The little that was available in the market was often too expensive. The only other option was to buy at garage sales, flea markets, or occasionally buy it online and have someone traveling from America or Europe to bring it in for you.


How did you start this business? What steps did you take to get the business up and running?

I first needed some equipment myself. I had to have it imported. I then thought that if I could get bigger quantities, then prices would come down significantly. I asked a few friends and people who either worked in outdoors or sports or were enthusiasts for a list of things they need urgently. That was the first consignment we ever got. It was sold out even before the cargo was in the country. And thus began our business…

How difficult is it to source your products? Do you buy them locally or source them from abroad? If it’s the latter, which countries do you source your products from?

It’s fairly difficult sourcing for equipment because there are not many wholesalers locally. This raises inventory costs and limits the sales volumes that we can reach.
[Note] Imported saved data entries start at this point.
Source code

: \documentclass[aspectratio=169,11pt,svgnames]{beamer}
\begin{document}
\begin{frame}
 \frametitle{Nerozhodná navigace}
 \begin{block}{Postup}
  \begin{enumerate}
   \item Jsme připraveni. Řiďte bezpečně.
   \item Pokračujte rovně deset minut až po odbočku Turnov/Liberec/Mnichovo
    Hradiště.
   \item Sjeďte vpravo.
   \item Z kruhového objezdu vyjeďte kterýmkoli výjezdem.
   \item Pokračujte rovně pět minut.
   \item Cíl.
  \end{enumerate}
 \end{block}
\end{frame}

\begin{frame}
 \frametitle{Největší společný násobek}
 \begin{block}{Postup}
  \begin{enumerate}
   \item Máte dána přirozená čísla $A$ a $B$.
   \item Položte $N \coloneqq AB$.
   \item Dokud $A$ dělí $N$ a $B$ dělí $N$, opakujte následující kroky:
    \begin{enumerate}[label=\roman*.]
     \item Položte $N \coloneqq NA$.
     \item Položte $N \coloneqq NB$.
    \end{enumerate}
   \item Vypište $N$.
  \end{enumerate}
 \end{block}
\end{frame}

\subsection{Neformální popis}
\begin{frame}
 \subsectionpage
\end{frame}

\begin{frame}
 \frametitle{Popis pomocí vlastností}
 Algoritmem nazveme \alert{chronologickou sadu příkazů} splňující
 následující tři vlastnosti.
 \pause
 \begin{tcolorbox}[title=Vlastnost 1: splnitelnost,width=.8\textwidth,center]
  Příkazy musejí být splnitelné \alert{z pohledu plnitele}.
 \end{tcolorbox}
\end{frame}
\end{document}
We aim to manufacture locally – that’s the long game for us. We currently manufacture a few special order items locally; most of our products are however, imported. We buy from all around the world, with the U.S. being the gold standard. We also buy from Germany because I have friends and family there who ship me stuff. In addition, we buy from Turkey because their leather and textile products are pretty good, and China because, well, everything’s made in China.

How do you go about selecting new products to carry? How do you determine what to stock for the Kenyan market?

Personal experience for the most part. I know what we need that is not available. But mostly just requests we get from our clients.

What are the most popular outdoors items and brands that you stock and sell?

The most popular items include backpacks, boots, sneakers and tents. Our most popular brands include 5.11, Coleman and Chinese brands.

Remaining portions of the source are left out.